Title: | Calculate similarity of clusters from different single cell samples using foldchanges |
---|---|
Description: | This package calculates a similarity coefficient using the fold changes of shared features (e.g. genes) among clusters of different samples/batches/datasets. The similarity coefficient is calculated using the dot-product (Hadamard product) of every pairwise combination of Fold Changes between a source cluster i of sample/dataset n and all the target clusters j in sample/dataset m |
Authors: | Oscar Gonzalez-Velasco [cre, aut] |
Maintainer: | Oscar Gonzalez-Velasco <[email protected]> |
License: | Artistic-2.0 |
Version: | 1.3.0 |
Built: | 2024-12-19 03:29:29 UTC |
Source: | https://github.com/bioc/ClusterFoldSimilarity |
'clusterFoldSimilarity()' returns a dataframe containing the best top similarities between all possible pairs of single cell samples.

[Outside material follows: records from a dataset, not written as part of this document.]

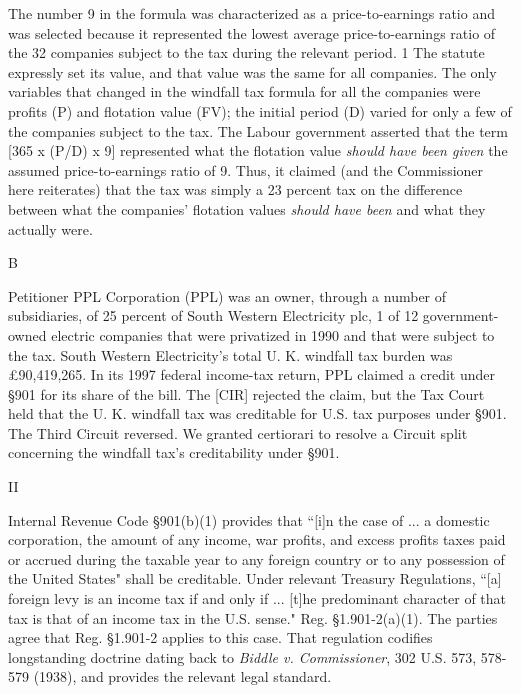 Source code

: \begin{select}
The number 9 in the formula was characterized as a price-to-earnings ratio and was selected because it represented the lowest average price-to-earnings ratio of the 32 companies subject to the tax during the relevant period. 1   The statute expressly set its value, and that value was the same for all companies.  The only variables that changed in the windfall tax formula for all the companies were profits (P) and flotation value (FV); the initial period (D) varied for only a few of the companies subject to the tax. The Labour government asserted that the term [365 x (P/D) x 9] represented what the flotation value \emph{should have been given} the assumed price-to-earnings ratio of 9. Thus, it claimed (and the Commissioner here reiterates) that the tax was simply a 23 percent tax on the difference between what the companies' flotation values \emph{should have been} and what they actually were. 

\begin{center}
 B
\end{center}
Petitioner PPL Corporation (PPL) was an owner, through a number of subsidiaries, of 25 percent of South Western Electricity plc, 1 of 12 government-owned electric companies that were privatized in 1990 and that were subject to the tax.  South Western Electricity's total U. K. windfall tax burden was \pounds90,419,265. In its 1997 federal income-tax return, PPL claimed a credit under \S901 for its share of the bill. The [CIR] rejected the claim, but the Tax Court held that the U. K. windfall tax was creditable for U.S. tax purposes under \S901. The Third Circuit reversed. We granted certiorari to resolve a Circuit split concerning the windfall tax's creditability under \S901. 

\begin{center}
II
\end{center}


Internal Revenue Code \S901(b)(1) provides that ``[i]n the case of ... a domestic corporation, the amount of any income, war profits, and excess profits taxes paid or accrued during the taxable year to any foreign country or to any possession of the United States" shall be creditable.  Under relevant Treasury Regulations, ``[a] foreign levy is an income tax if and only if ... [t]he predominant character of that tax is that of an income tax in the U.S. sense." Reg. \S1.901-2(a)(1). The parties agree that Reg. \S1.901-2 applies to this case. That regulation codifies longstanding doctrine dating back to \emph{Biddle v. Commissioner}, 302 U.S. 573, 578-579 (1938), and provides the relevant legal standard.


\end{select}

clusterFoldSimilarity( scList = NULL, sampleNames = NULL, topN = 1, topNFeatures = 1, nSubsampling = 15, parallel = FALSE )

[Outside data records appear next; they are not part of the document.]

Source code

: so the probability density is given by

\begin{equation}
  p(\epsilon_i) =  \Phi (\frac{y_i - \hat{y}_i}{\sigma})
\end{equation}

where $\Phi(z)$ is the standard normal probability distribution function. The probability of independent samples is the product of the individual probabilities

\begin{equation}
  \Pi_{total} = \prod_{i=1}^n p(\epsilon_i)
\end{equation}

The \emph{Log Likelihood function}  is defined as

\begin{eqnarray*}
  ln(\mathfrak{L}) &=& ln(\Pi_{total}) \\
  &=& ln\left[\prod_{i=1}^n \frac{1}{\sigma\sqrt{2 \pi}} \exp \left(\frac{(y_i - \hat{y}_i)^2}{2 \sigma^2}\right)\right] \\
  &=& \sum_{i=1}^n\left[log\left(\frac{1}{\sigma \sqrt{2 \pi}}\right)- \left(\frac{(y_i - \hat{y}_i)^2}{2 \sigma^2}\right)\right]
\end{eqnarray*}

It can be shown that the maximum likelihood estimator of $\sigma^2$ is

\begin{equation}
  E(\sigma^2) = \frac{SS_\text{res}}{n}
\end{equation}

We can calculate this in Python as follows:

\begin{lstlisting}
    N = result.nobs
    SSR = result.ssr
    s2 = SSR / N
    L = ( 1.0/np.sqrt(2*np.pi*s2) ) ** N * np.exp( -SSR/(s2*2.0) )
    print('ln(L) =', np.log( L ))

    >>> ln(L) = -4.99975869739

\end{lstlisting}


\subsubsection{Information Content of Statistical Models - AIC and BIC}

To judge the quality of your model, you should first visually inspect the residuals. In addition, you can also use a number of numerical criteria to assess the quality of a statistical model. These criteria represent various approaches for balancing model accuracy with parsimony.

clusterFoldSimilarity( scList = NULL, sampleNames = NULL, topN = 1, topNFeatures = 1, nSubsampling = 15, parallel = FALSE )
scList |
List. A list of Single Cell Experiments or Seurat objects. At least 2 are needed. The objects are expected to have cluster or label groups set as identity class. |
sampleNames |
Character Vector. Specify the sample names, if not a number corresponding with its position on (scList). |
topN |
Numeric. Specifies the number of target clusters with best similarity to report for each cluster comparison (default 1). If set to Inf, then all similarity values from all possible pairs of clusters are returned. |
topNFeatures |
Numeric. Number of top features that explains the clusters similarity to report for each cluster comparison (default 1). If topN = Inf then topNFeatures is automatically set to 1. |
nSubsampling |
Numeric. Number of random sampling of cells to achieve fold change stability (default 15). |
parallel |
Boolean. Whether to use parallel computing using BiocParallel or not (default FALSE). |
This function will calculate a similarity coeficient using the fold changes of shared features (e.g.:genes for a single-cell RNA-Seq, peaks for ATAC-Seq) among clusters, or user-defined-groups, from different samples/batches. The similarity coeficient is calculated using the dotproduct of every pairwise combination of Fold Changes between a source cluster/group i from sample n and all the target clusters/groups in sample j.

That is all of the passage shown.